There can be no more verbal assurances without action to follow through. This must not be another case of rhetoric and politically correct utterances. Those 50+ lives lost in Chibombo are a sobering reminder that talk is cheap and can cost a nation so much.
The government must now show the will to deliver on this with urgency. It is a fact that this is not a challenge arising from a lack of resources. Just a snapshot review of the Auditor General’s reports will show how much resources can be made available for the appropriate investments. This is more a case of prioritisation or the lack of it. The intention must be deliberate for this execution to happen.
Quality must be the signature
As these works are undertaken, quality must be emphasised at all stages. There have been numerous reports of shoddy works on roads, a possible indication of weak oversight, poor supervision or corruption. We must see durable roads that will last and not the pathetic ones we have witnessed that develop craters months after being rehabilitated or constructed.
This should not be tolerated any more. It is not only reckless driving or unprofessional police and RTSA staff that may contribute to accidents. Even the state of the roads is a critical factor to be considered. There remains no doubt now that we need smooth roads with clear and consistent road signs across the entire span of our road network.
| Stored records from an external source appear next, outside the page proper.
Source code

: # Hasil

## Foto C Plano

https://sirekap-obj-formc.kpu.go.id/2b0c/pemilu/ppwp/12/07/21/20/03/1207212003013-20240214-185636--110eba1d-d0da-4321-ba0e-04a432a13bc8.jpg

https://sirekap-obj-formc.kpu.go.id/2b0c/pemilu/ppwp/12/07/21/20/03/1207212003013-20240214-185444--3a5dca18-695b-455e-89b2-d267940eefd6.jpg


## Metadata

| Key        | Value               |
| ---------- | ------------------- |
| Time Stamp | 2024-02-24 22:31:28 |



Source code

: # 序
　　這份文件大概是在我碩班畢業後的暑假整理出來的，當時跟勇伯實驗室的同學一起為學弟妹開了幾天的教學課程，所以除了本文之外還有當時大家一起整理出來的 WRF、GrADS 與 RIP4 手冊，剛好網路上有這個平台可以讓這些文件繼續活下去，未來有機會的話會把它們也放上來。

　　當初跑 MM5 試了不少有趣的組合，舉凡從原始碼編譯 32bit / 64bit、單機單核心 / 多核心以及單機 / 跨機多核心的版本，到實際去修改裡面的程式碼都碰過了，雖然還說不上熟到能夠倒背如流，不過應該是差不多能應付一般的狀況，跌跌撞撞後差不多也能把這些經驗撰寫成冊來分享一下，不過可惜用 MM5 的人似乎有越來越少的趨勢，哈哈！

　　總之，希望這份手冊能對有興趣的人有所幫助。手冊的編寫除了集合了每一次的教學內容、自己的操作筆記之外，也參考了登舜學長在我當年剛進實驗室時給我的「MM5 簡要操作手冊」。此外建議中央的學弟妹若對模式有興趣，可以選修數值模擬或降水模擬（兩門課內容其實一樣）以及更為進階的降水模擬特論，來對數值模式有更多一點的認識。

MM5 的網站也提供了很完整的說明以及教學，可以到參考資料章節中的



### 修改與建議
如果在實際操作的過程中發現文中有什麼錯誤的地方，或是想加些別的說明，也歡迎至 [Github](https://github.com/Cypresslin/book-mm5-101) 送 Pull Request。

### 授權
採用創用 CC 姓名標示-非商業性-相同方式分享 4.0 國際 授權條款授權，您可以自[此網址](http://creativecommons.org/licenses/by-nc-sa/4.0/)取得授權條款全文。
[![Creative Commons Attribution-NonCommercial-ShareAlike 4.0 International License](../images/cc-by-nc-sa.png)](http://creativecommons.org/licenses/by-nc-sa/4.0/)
While the RDA embarks on these inevitable road projects, their attention must not be paid only to responding to the pressure in the aftermath of the carnage on the roads. They must be explicit on the need for quality works and the contractor selected must have no illusions about this. You may not tie statistics to it but undoubetdly, quality works can save lives on our roads and RDA must see to it that this is delivered without compromise.
A time to be proactive
We do not need another catastrophic accident. We should not lose more lives and shed more blood on our roads. The Chibombo disaster has yet again exposed our reactive approach to cardinal issues. All the plans and statements get loud when we are reeling from loss or a crisis such as this recent one. This is precisely what we need to steer away from, so we can plan better and be exceptional in execution.
Maybe just maybe, our nation can curb such shattering accidents and the resultant insane loss of precious lives.